■ RECORDS FOR THIS EXERCISE
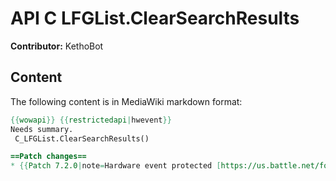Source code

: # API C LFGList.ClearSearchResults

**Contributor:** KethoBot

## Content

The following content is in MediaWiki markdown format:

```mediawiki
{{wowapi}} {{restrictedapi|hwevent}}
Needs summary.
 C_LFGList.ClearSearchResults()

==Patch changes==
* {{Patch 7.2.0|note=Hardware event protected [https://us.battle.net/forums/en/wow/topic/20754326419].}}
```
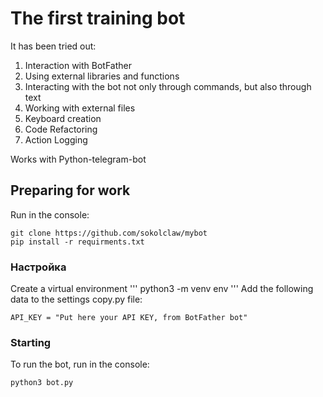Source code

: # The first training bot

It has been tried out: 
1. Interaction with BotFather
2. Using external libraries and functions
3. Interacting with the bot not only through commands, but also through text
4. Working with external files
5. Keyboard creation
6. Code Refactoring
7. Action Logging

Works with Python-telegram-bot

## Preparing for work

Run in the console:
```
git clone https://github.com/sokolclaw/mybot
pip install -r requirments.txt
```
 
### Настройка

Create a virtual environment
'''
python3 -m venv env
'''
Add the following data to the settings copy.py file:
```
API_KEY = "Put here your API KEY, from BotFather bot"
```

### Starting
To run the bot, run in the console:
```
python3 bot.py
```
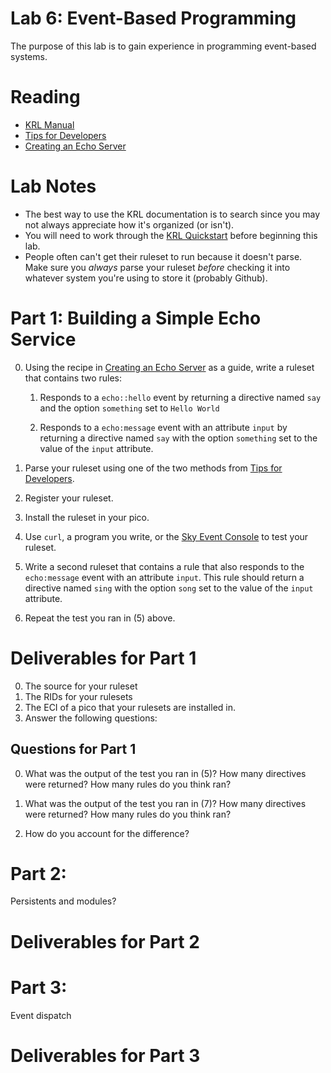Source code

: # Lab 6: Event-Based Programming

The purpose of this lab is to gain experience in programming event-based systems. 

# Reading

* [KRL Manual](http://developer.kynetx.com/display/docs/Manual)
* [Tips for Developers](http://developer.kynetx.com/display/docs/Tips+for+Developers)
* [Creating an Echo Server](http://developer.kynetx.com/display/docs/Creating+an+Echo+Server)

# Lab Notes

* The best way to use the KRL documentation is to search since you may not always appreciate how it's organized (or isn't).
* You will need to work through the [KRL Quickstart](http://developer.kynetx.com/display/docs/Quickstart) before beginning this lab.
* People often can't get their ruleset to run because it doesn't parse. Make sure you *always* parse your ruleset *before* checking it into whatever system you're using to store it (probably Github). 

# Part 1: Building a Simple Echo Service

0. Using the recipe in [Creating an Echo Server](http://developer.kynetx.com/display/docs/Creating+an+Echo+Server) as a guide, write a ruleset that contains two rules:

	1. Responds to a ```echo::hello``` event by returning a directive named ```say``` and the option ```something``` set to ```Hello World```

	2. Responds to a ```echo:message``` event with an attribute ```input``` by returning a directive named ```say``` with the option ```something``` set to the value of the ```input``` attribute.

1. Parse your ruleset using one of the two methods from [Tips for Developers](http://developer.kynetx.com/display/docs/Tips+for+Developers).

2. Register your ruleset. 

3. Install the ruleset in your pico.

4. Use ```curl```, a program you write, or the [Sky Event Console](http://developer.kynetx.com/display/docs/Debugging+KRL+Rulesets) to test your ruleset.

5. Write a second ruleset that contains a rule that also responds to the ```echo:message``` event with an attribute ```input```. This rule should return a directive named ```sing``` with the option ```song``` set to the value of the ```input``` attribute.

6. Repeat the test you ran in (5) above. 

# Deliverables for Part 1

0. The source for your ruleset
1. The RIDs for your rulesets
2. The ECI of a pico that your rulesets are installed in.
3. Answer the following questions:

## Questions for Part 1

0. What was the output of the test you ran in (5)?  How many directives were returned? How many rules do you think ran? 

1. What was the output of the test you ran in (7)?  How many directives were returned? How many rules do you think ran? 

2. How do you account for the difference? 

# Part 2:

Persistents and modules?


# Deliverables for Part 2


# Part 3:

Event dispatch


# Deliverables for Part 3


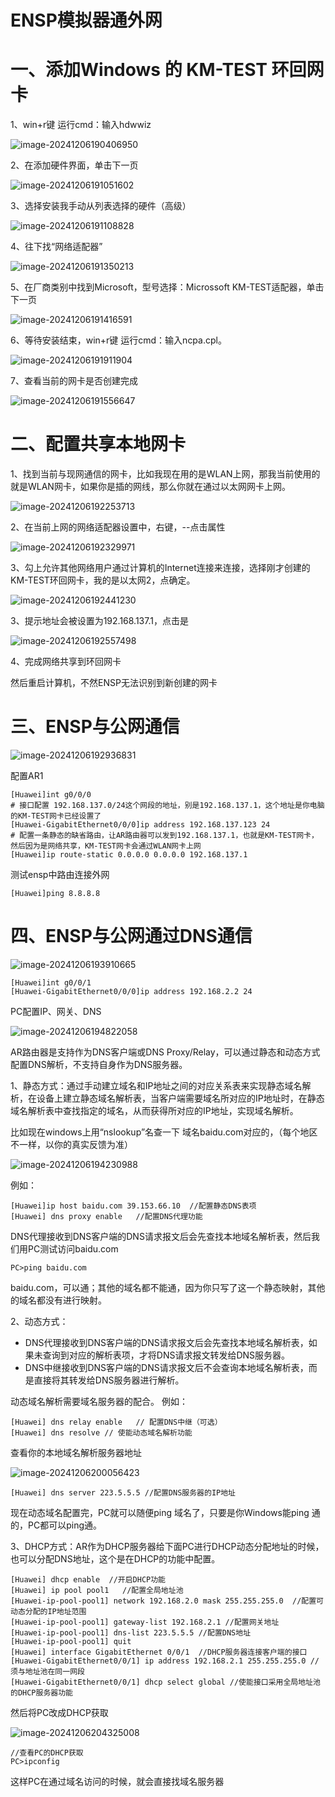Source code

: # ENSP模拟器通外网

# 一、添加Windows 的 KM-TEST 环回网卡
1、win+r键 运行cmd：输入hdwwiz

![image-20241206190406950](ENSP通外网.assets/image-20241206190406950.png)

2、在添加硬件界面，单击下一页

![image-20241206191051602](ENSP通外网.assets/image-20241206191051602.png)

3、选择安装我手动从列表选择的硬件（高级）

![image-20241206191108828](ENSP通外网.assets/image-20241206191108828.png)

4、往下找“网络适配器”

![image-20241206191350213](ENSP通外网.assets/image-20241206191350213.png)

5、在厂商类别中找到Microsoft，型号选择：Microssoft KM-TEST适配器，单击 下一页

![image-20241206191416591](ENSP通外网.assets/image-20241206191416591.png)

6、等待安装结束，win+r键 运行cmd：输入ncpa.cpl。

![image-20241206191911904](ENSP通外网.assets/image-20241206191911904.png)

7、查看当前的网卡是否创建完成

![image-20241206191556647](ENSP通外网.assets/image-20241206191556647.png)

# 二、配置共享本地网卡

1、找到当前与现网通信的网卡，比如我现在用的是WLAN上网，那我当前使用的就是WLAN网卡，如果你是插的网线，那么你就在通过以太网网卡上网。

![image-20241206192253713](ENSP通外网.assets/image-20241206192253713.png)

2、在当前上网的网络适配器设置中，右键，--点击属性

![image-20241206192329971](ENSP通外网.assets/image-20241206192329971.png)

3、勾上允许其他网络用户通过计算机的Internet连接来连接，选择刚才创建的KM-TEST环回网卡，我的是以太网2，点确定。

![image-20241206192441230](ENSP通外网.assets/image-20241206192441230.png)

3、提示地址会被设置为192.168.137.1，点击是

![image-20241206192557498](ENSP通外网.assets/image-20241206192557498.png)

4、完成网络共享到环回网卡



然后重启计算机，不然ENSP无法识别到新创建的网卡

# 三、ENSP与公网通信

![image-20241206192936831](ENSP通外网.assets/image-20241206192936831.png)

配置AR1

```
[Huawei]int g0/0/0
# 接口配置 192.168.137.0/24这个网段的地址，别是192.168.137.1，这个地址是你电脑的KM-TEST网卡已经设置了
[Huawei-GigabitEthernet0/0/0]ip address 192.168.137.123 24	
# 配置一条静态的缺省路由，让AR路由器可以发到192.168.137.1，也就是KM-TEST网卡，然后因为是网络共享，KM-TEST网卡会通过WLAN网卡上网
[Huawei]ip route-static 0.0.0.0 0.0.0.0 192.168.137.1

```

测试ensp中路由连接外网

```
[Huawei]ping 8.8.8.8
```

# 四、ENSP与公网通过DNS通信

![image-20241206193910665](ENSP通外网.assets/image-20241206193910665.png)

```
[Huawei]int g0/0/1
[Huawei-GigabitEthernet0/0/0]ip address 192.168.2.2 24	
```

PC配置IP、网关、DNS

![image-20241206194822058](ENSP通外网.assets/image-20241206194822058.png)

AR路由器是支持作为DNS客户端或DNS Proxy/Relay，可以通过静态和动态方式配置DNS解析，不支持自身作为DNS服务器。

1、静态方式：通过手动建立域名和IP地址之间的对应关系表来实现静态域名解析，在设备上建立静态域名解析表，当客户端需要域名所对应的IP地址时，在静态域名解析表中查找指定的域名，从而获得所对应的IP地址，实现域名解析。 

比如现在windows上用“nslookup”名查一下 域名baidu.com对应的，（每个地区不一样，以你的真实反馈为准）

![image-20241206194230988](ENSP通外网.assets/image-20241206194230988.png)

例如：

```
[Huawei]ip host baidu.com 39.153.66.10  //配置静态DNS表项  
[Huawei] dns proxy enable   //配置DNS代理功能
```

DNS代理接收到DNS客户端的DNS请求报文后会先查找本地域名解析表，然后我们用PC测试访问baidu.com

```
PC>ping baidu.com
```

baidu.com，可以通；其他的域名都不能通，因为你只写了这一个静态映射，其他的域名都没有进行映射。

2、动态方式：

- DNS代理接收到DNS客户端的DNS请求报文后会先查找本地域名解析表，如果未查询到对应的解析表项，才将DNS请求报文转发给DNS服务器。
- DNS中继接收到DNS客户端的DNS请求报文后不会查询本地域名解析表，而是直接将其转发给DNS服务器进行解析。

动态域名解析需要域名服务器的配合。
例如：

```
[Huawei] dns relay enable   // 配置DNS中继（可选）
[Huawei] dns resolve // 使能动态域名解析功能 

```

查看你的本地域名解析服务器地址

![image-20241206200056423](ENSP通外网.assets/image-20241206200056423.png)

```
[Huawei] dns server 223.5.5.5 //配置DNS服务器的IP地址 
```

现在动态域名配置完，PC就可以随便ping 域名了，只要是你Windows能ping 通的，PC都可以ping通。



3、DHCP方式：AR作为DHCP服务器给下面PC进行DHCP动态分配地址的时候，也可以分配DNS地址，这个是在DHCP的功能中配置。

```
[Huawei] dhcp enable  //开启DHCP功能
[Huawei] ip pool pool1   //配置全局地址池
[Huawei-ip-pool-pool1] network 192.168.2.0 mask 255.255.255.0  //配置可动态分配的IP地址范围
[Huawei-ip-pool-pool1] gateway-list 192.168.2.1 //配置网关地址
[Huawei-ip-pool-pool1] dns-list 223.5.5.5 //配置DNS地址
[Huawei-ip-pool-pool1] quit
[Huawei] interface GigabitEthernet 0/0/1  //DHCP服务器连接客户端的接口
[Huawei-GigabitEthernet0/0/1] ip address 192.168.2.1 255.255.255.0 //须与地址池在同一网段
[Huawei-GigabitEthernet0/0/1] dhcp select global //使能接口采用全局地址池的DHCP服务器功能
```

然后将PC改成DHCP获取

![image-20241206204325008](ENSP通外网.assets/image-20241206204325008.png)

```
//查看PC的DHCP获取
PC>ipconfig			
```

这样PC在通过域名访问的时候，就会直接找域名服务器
...
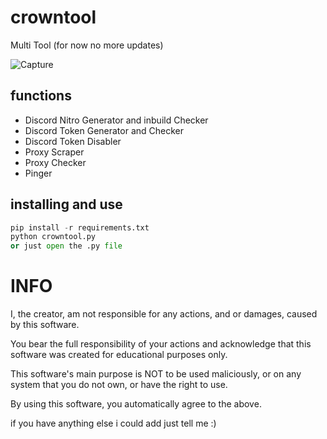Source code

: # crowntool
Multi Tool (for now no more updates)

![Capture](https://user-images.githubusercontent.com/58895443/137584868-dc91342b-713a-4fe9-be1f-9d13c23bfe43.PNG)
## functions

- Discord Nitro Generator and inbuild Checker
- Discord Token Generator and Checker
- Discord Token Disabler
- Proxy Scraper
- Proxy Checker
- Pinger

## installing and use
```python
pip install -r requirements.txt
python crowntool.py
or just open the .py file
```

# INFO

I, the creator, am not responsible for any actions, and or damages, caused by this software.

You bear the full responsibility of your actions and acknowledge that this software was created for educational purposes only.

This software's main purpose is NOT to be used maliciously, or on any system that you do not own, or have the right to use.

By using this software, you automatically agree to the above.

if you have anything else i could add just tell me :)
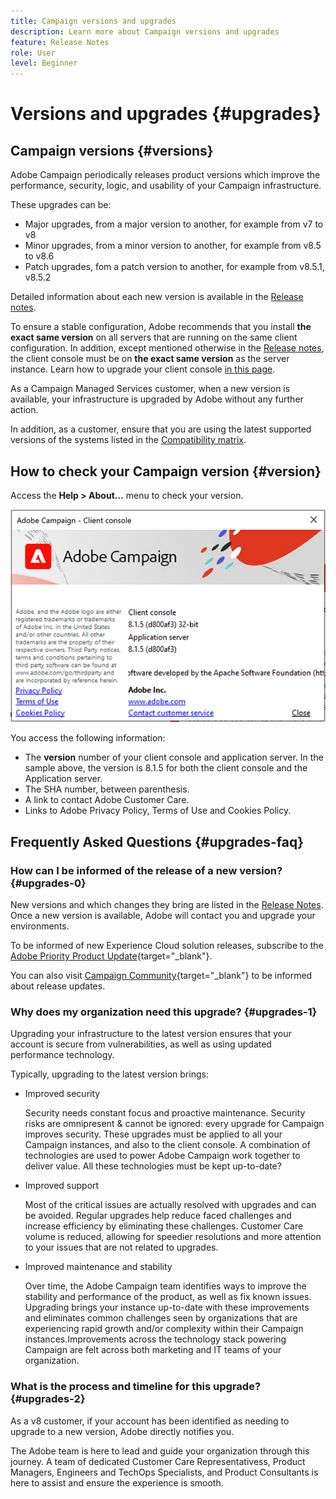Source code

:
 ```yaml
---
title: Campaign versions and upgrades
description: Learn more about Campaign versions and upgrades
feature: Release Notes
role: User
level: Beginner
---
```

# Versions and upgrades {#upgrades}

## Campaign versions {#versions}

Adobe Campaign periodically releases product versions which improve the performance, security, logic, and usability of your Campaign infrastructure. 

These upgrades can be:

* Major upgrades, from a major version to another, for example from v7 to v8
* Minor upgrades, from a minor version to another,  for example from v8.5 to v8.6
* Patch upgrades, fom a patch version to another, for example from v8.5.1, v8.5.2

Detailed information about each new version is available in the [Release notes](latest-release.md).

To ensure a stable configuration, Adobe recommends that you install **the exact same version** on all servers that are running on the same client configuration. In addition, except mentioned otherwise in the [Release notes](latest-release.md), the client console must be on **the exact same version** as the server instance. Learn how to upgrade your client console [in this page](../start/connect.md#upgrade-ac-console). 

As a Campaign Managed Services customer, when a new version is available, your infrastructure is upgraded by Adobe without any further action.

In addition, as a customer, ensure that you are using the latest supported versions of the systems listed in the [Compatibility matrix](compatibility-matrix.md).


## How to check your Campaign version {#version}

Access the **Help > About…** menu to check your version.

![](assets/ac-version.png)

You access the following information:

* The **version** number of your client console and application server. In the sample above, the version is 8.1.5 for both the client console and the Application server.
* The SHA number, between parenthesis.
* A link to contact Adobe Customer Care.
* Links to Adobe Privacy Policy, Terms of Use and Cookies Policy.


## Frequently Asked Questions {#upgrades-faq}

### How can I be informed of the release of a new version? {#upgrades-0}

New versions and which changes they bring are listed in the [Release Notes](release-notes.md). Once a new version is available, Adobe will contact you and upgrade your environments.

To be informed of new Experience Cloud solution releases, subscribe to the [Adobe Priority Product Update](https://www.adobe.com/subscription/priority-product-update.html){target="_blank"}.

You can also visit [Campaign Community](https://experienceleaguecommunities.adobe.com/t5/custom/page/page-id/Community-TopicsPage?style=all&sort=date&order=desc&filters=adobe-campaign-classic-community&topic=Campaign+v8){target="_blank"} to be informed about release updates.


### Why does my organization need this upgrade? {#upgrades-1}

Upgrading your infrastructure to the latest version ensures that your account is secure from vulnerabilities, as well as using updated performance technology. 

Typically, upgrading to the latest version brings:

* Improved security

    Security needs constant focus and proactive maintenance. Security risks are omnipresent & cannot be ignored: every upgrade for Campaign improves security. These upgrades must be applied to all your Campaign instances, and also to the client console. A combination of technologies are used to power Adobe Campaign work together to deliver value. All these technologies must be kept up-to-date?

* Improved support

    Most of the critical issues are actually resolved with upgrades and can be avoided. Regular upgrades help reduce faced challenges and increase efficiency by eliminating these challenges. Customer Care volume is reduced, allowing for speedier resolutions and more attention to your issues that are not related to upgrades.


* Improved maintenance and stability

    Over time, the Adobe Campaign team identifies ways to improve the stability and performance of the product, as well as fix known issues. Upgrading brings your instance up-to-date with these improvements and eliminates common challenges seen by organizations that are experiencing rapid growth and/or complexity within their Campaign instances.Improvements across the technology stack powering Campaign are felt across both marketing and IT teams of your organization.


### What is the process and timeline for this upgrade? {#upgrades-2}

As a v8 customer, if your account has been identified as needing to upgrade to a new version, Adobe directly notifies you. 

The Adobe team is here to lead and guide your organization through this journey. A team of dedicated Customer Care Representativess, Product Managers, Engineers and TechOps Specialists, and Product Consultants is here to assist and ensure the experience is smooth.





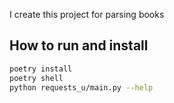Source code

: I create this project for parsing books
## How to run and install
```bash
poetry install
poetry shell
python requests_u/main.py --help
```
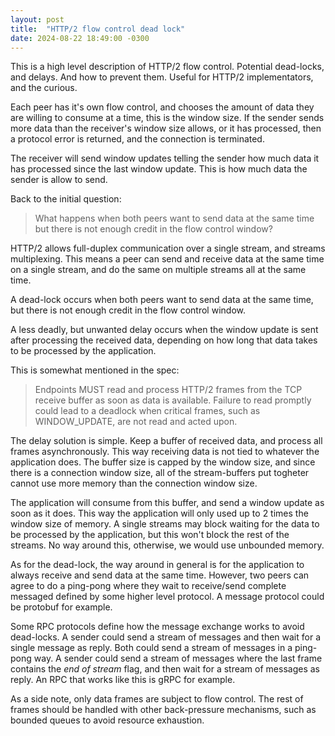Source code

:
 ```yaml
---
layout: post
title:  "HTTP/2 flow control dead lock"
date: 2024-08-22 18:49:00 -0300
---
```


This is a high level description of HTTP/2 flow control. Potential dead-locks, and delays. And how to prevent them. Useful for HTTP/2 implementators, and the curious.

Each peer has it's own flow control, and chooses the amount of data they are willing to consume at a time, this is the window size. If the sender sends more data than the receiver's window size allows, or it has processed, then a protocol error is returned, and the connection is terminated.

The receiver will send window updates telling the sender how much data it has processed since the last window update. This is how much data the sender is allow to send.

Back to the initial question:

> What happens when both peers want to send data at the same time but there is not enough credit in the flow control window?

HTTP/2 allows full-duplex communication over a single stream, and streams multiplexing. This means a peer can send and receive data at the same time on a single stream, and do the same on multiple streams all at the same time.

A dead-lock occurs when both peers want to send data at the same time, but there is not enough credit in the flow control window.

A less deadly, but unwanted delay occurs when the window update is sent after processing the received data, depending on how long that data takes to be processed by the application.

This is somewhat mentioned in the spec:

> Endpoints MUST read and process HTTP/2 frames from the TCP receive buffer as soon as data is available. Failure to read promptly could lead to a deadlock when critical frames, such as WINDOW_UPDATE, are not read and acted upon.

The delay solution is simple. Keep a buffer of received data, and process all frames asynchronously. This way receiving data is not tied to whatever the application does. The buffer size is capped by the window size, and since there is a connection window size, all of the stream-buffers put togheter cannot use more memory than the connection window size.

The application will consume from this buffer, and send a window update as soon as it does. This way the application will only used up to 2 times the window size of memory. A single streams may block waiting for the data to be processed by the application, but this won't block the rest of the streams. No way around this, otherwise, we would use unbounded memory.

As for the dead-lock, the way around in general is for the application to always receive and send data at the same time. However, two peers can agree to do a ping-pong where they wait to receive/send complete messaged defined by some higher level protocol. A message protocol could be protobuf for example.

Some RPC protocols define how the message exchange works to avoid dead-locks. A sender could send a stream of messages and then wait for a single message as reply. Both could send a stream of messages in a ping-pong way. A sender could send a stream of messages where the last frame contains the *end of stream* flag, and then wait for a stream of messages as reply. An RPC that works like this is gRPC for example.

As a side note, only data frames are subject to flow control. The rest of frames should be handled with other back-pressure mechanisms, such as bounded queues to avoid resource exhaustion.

■ INSTRUCTIONS TO FOLLOW
Check each line of the entries above for the word "consume". List the ones that have it.

■ EXERCISE RESULT
Each peer has it's own flow control, and chooses the amount of data they are willing to consume at a time, this is the window size. If the sender sends more data than the receiver's window size allows, or it has processed, then a protocol error is returned, and the connection is terminated.
The application will consume from this buffer, and send a window update as soon as it does. This way the application will only used up to 2 times the window size of memory. A single streams may block waiting for the data to be processed by the application, but this won't block the rest of the streams. No way around this, otherwise, we would use unbounded memory.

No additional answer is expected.